-- YOUR GOAL --
Whenever the word "begin" appears on a line of the material below, that line is counted; state the total alone.

:: DATA RECORDS

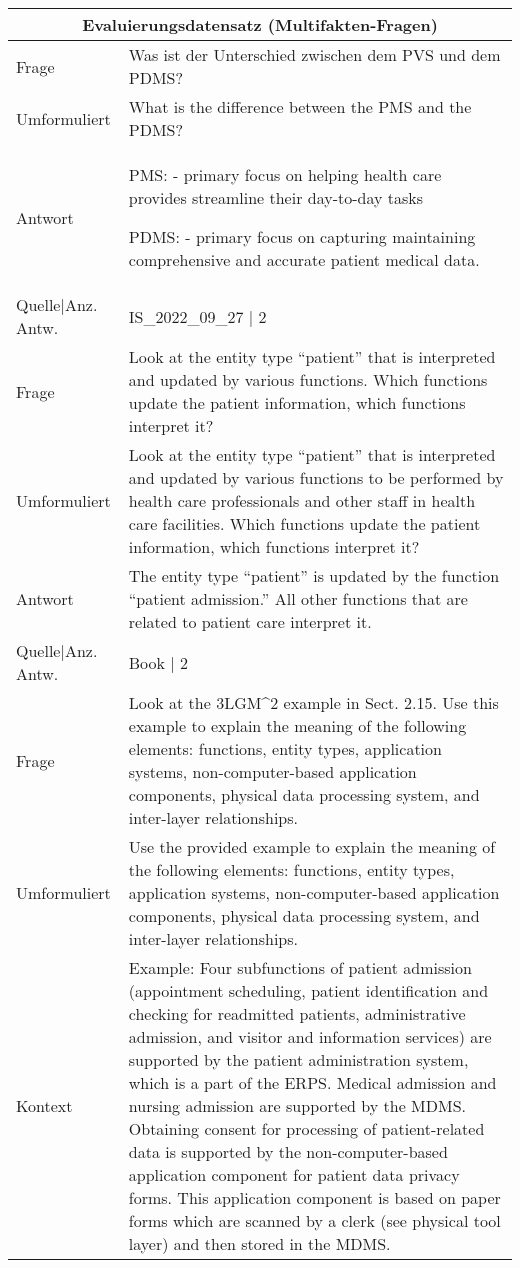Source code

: {\begin{landscape}
    \begin{longtable}{p{3cm}p{}}
    \toprule
    \multicolumn{2}{c}{\textbf{Evaluierungsdatensatz (Multifakten-Fragen)}}\\
    \midrule
    Frage & Was ist der Unterschied zwischen dem PVS und dem PDMS? \\
    Umformuliert & What is the difference between the PMS and the PDMS? \\
    Antwort & PMS:
    - primary focus on helping health care provides streamline their day-to-day tasks

    PDMS:
    - primary focus on capturing maintaining comprehensive and accurate patient medical data.\\
    Quelle|Anz. Antw. &  IS\_2022\_09\_27  | 2 \\
    \midrule
    Frage & Look at the entity type ``patient'' that is interpreted and updated by various functions.
    Which functions update the patient information, which functions interpret it? \\
    Umformuliert & Look at the entity type ``patient'' that is interpreted and updated by various functions to be performed by health care professionals and other staff in health care facilities.
    Which functions update the patient information, which functions interpret it? \\
    Antwort & The entity type ``patient'' is updated by the function ``patient admission.'' All other functions that are related to patient care interpret it.\\
    Quelle|Anz. Antw. &  Book  | 2 \\
    \midrule
    Frage & Look at the 3LGM\textasciicircum{}2 example in Sect. 2.15.
    Use this example to explain the meaning of the following elements: functions, entity types, application systems, non-computer-based application components, physical data processing system, and inter-layer relationships.\\
    Umformuliert & Use the provided example to explain the meaning of the following elements: functions, entity types, application systems, non-computer-based application components, physical data processing system, and inter-layer relationships.\\
    Kontext & Example: Four subfunctions of patient admission (appointment scheduling, patient identification and checking for readmitted patients, administrative admission, and visitor and information services) are supported by the patient administration system, which is a part of the ERPS.
    Medical admission and nursing admission are supported by the MDMS.
    Obtaining consent for processing of patient-related data is supported by the non-computer-based application component for patient data privacy forms.
    This application component is based on paper forms which are scanned by a clerk (see physical tool layer) and then stored in the MDMS.


\end{longtable}
\end{landscape}}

::::

-- SOLUTION FOR THIS TASK --
2